Krisis lingkungan hidup berdimensi banyak, namun sejatinya bersifat krisis moral di refleksikan dalam wawasan dan gaya hidup manusia modern yang sangat kurang mempertimbangkan penghidupan yang berkelanjutan. Manusia memandang alam sebagai obyek untuk dimanfaatkan semata bukan sebagai
obyek yang perlu dipelihara untuk kelangsungan kehidupan manusia. Aktifitas manusia yang tidak ramah lingkungan tersebut, berdampak langsung pada lingkungan dan kehidupan manusia itu sendiri. Sumberdaya alam penting yang tak terbarukan, seperti air dan energi fosil semakin cepat terkuras. Kelangkaan sumberdaya air dan energi merupakan ancaman eksistensi kehidupan masa depan manusia. Karena itu, konservasi dan pelestarian sumberdaya sebagai penunjang hidup harus menjadi prioritas dengan merubah perilaku ramah lingkungan yang di realisasikan dalam tindakan nyata.
Penanganan krisis lingkungan yang bermuara pada krisis moral tersebut, perlu ditangani pendekatan moral. Pada titik inilah agama harus tampil berperan melalui bentuk tuntunan keagamaan serta direalisasikan dalam bentuk nyata dalam kehidupan sehari-hari umat manusia. Masjid merupakan salah satu sarana yang digunakan untuk pembinaan moral keagamaan. Masjid bukan hanya semata-mata dijadikan sebagai sarana ibadah ritual (mahdhah), melainkan ia menjadi sarana dan sekaligus kekuatan dalam membangun dan menanamkan nilai-nilai kebaikan dan pembaharuan kehidupan umat, baik sekarang maupun pada masa yang akan datang. Memakmurkan masjid tidak bisa hanya dengan ceramah, perlu aksi nyata untuk membangun kemandirian umat dalam menghadapi ancaman kelangkaan air dan energi. Hal ini kita lakukan dengan orientasi pengelolaan masjid yang mandiri dan berkelanjutan pada aspek idarah (manajemen), imarah (kegiatan memakmurkan), dan riayah (pemeliharaan dan pengadaan fasilitas).

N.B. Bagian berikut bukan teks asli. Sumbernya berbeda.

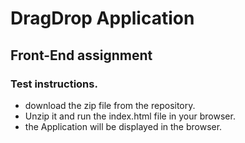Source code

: # DragDrop Application

## Front-End assignment

### Test instructions.

* download the zip file from the repository.
* Unzip it and run the index.html file in your browser.
* the Application will be displayed in the browser.
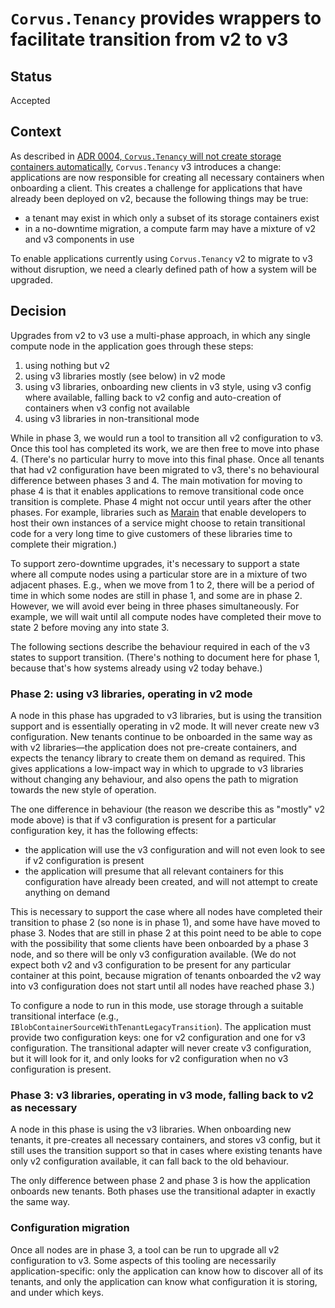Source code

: # `Corvus.Tenancy` provides wrappers to facilitate transition from v2 to v3

## Status

Accepted

## Context

As described in [ADR 0004, `Corvus.Tenancy` will not create storage containers automatically](./0003-no-automatic-storage-container-creation.md), `Corvus.Tenancy` v3 introduces a change: applications are now responsible for creating all necessary containers when onboarding a client. This creates a challenge for applications that have already been deployed on v2, because the following things may be true:

* a tenant may exist in which only a subset of its storage containers exist
* in a no-downtime migration, a compute farm may have a mixture of v2 and v3 components in use

To enable applications currently using `Corvus.Tenancy` v2 to migrate to v3 without disruption, we need a clearly defined path of how a system will be upgraded.

## Decision

Upgrades from v2 to v3 use a multi-phase approach, in which any single compute node in the application goes through these steps:

1. using nothing but v2
1. using v3 libraries mostly (see below) in v2 mode
1. using v3 libraries, onboarding new clients in v3 style, using v3 config where available, falling back to v2 config and auto-creation of containers when v3 config not available
1. using v3 libraries in non-transitional mode

While in phase 3, we would run a tool to transition all v2 configuration to v3. Once this tool has completed its work, we are then free to move into phase 4. (There's no particular hurry to move into this final phase. Once all tenants that had v2 configuration have been migrated to v3, there's no behavioural difference between phases 3 and 4. The main motivation for moving to phase 4 is that it enables applications to remove transitional code once transition is complete. Phase 4 might not occur until years after the other phases. For example, libraries such as [Marain](https://github.com/marain-dotnet) that enable developers to host their own instances of a service might choose to retain transitional code for a very long time to give customers of these libraries time to complete their migration.)

To support zero-downtime upgrades, it's necessary to support a state where all compute nodes using a particular store are in a mixture of two adjacent phases. E.g., when we move from 1 to 2, there will be a period of time in which some nodes are still in phase 1, and some are in phase 2. However, we will avoid ever being in three phases simultaneously. For example, we will wait until all compute nodes have completed their move to state 2 before moving any into state 3.

The following sections describe the behaviour required in each of the v3 states to support transition. (There's nothing to document here for phase 1, because that's how systems already using v2 today behave.)

### Phase 2: using v3 libraries, operating in v2 mode

A node in this phase has upgraded to v3 libraries, but is using the transition support and is essentially operating in v2 mode. It will never create new v3 configuration. New tenants continue to be onboarded in the same way as with v2 libraries—the application does not pre-create containers, and expects the tenancy library to create them on demand as required. This gives applications a low-impact way in which to upgrade to v3 libraries without changing any behaviour, and also opens the path to migration towards the new style of operation.

The one difference in behaviour (the reason we describe this as "mostly" v2 mode above) is that if v3 configuration is present for a particular configuration key, it has the following effects:

 * the application will use the v3 configuration and will not even look to see if v2 configuration is present
 * the application will presume that all relevant containers for this configuration have already been created, and will not attempt to create anything on demand
 
This is necessary to support the case where all nodes have completed their transition to phase 2 (so none is in phase 1), and some have have moved to phase 3. Nodes that are still in phase 2 at this point need to be able to cope with the possibility that some clients have been onboarded by a phase 3 node, and so there will be only v3 configuration available. (We do not expect both v2 and v3 configuration to be present for any particular container at this point, because migration of tenants onboarded the v2 way into v3 configuration does not start until all nodes have reached phase 3.)

To configure a node to run in this mode, use storage through a suitable transitional interface (e.g., `IBlobContainerSourceWithTenantLegacyTransition`). The application must provide two configuration keys: one for v2 configuration and one for v3 configuration. The transitional adapter will never create v3 configuration, but it will look for it, and only looks for v2 configuration when no v3 configuration is present.

### Phase 3: v3 libraries, operating in v3 mode, falling back to v2 as necessary

A node in this phase is using the v3 libraries. When onboarding new tenants, it pre-creates all necessary containers, and stores v3 config, but it still uses the transition support so that in cases where existing tenants have only v2 configuration available, it can fall back to the old behaviour.

The only difference between phase 2 and phase 3 is how the application onboards new tenants. Both phases use the transitional adapter in exactly the same way.

### Configuration migration

Once all nodes are in phase 3, a tool can be run to upgrade all v2 configuration to v3. Some aspects of this tooling are necessarily application-specific: only the application can know how to discover all of its tenants, and only the application can know what configuration it is storing, and under which keys.
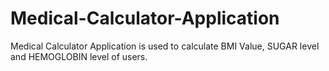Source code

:# Medical-Calculator-Application
Medical Calculator Application is used to calculate BMI Value, SUGAR level and HEMOGLOBIN level of users. 
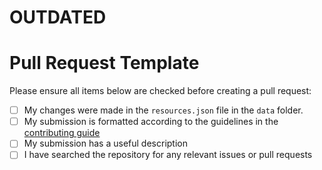 # OUTDATED

# Pull Request Template

Please ensure all items below are checked before creating a pull request:

- [ ] My changes were made in the `resources.json` file in the `data` folder.
- [ ] My submission is formatted according to the guidelines in the [contributing guide](CONTRIBUTING.md)
- [ ] My submission has a useful description
- [ ] I have searched the repository for any relevant issues or pull requests
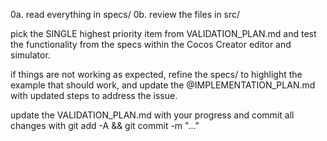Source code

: 0a. read everything in specs/
0b. review the files in src/

pick the SINGLE highest priority item from VALIDATION_PLAN.md and test the functionality from the specs within the Cocos Creator editor and simulator.

if things are not working as expected, refine the specs/ to highlight the example that should work, and update the @IMPLEMENTATION_PLAN.md with updated steps to address the issue.

update the VALIDATION_PLAN.md with your progress and commit all changes with git add -A && git commit -m "..."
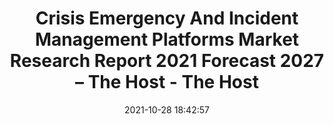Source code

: ---
"title": "Crisis Emergency And Incident Management Platforms Market Research Report 2021 Forecast 2027 – The Host - The Host"
"date": "2021-10-28 18:42:57"
"feed_name": "GOOGLENEWSINDUSTRIAL"
"feed_website": "https://news.google.com/search?q=industrial%2Bincident&hl=en-US&gl=US&ceid=US:en"
"feed_rss": "https://news.google.com/rss/search?q=industrial%2Bincident&hl=en-US&gl=US&ceid=US:en"
"link": "https://thehostonline.co.uk/news/122950/crisis-emergency-and-incident-management-platforms-market-research-report-2021-forecast-2027/"
"source": "{'href': 'https://thehostonline.co.uk', 'title': 'The Host'}"
"file": "_posts/2021-1-1-b99442ba6500f0b916a0d3a019dbe17ef5f60337.md"
"accident": "0"
"drilling": "0"
"dead": "0"
"injured": "0"
"arrested": "0"
"place": "unknown place"
"where": "unknown site"
"causes": "unknown"
"place_uri": "unknown place"
---
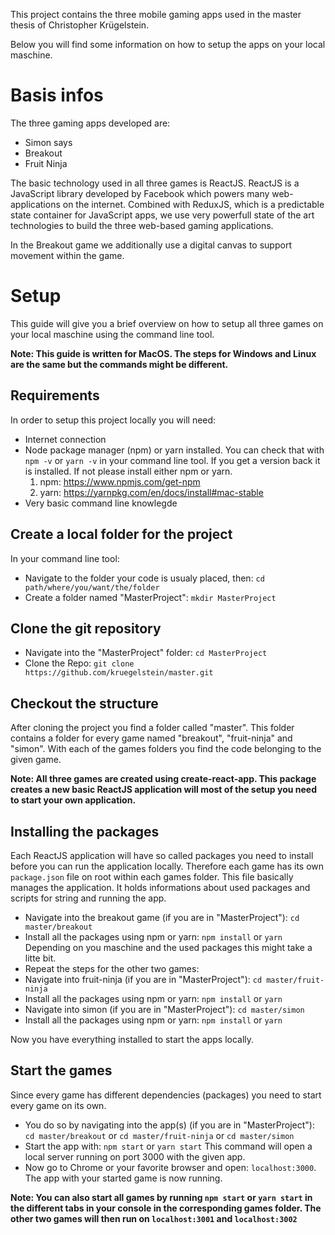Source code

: This project contains the three mobile gaming apps used in the master thesis of Christopher Krügelstein.

Below you will find some information on how to setup the apps on your local maschine.

# Basis infos

The three gaming apps developed are:

* Simon says
* Breakout
* Fruit Ninja

The basic technology used in all three games is ReactJS. ReactJS is a JavaScript library developed by Facebook which powers many web-applications on the internet. Combined with ReduxJS, which is a predictable state container for JavaScript apps, we use very powerfull state of the art technologies to build the three web-based gaming applications.

In the Breakout game we additionally use a digital canvas to support movement within the game.

# Setup

This guide will give you a brief overview on how to setup all three games on your local maschine using the command line tool.

**Note: This guide is written for MacOS. The steps for Windows and Linux are the same but the commands might be different.**

## Requirements

In order to setup this project locally you will need:

* Internet connection
* Node package manager (npm) or yarn installed. You can check that with `npm -v` or `yarn -v` in your command line tool. If you get a version back it is installed. If not please install either npm or yarn.
  1.  npm: https://www.npmjs.com/get-npm
  2.  yarn: https://yarnpkg.com/en/docs/install#mac-stable
* Very basic command line knowlegde

## Create a local folder for the project

In your command line tool:

* Navigate to the folder your code is usualy placed, then: `cd path/where/you/want/the/folder`
* Create a folder named "MasterProject": `mkdir MasterProject`

## Clone the git repository

* Navigate into the "MasterProject" folder: `cd MasterProject`
* Clone the Repo: `git clone https://github.com/kruegelstein/master.git`

## Checkout the structure

After cloning the project you find a folder called "master". This folder contains a folder for every game named "breakout", "fruit-ninja" and "simon". With each of the games folders you find the code belonging to the given game.

**Note: All three games are created using create-react-app. This package creates a new basic ReactJS application will most of the setup you need to start your own application.**

## Installing the packages

Each ReactJS application will have so called packages you need to install before you can run the application locally. Therefore each game has its own `package.json` file on root within each games folder. This file basically manages the application. It holds informations about used packages and scripts for string and running the app.

* Navigate into the breakout game (if you are in "MasterProject"): `cd master/breakout`
* Install all the packages using npm or yarn: `npm install` or `yarn` Depending on you maschine and the used packages this might take a litte bit.
* Repeat the steps for the other two games:
* Navigate into fruit-ninja (if you are in "MasterProject"): `cd master/fruit-ninja`
* Install all the packages using npm or yarn: `npm install` or `yarn`
* Navigate into simon (if you are in "MasterProject"): `cd master/simon`
* Install all the packages using npm or yarn: `npm install` or `yarn`

Now you have everything installed to start the apps locally.

## Start the games

Since every game has different dependencies (packages) you need to start every game on its own.

* You do so by navigating into the app(s) (if you are in "MasterProject"): `cd master/breakout` or `cd master/fruit-ninja` or `cd master/simon`
* Start the app with: `npm start` or `yarn start` This command will open a local server running on port 3000 with the given app.
* Now go to Chrome or your favorite browser and open: `localhost:3000`. The app with your started game is now running.

**Note: You can also start all games by running `npm start` or `yarn start` in the different tabs in your console in the corresponding games folder. The other two games will then run on `localhost:3001` and `localhost:3002`**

Rasulullah shallallahu ‘alaihi wasallam bersabda bersabda “Manusia berserikat dalam tiga hal: air, padang rumput, dan api” (HR. Abu Dawud). “Padang rumput” dapat diartikan tumbuh-tumbuhan sebagai makanan, baik untuk ternak dan manusia. Sedangkan “api” saat ini dapat diartikan sebagai energi. Sehingga hadits tersebut dapat diartikan agar manusia berserikat dalam air, pangan dan energi.
Subhanallah, pernyataan Rasulullah SAW lebih dari 14 abad lalu tersebut, selaras dengan pernyataan PBB dalam pembangunan berkelanjutan (sustainable development) atas pentingnya ketahanan air, pangan dan energi. Hadits ini juga selaras dengan UUD 45 pasal 33 ayat 3 bahwa “Bumi, air dan kekayaan alam yang terkandung didalamnya dikuasai oleh Negara dan dipergunakan untuk sebesar-besarnya kemakmuran rakyat”.
UN Water menyatakan bahwa pembangunan berkelanjutan berhubungan erat dengan pembangunan ketahanan air, pangan dan energi mengikuti dinamika peningkatan populasi global, urbanisasi, perubahan pola hidup yang konsumtif dan pertumbuhan ekonomi. Bila tidak, maka akan terjadi konflik politik dan sosial akibat kerawanan air, pangan dan energi. Selaras dengan perintah Rasulullah SAW diatas, sebagai umat muslim terbesar di dunia dengan 800 ribu masjid, Indonesia perlu berperan aktif dalam mewujudan Islam yang membawa rahmat bagi seluruh alam semesta. Untuk itu perlu dibangun kesadaran dan dilakukan gerakan kemandirian air, pangan dan energi yang di mulai dari masjid sebagai basisnya untuk peningkatan ketahanan pangan masyarakat guna penghidupan berkelanjutan umat manusia.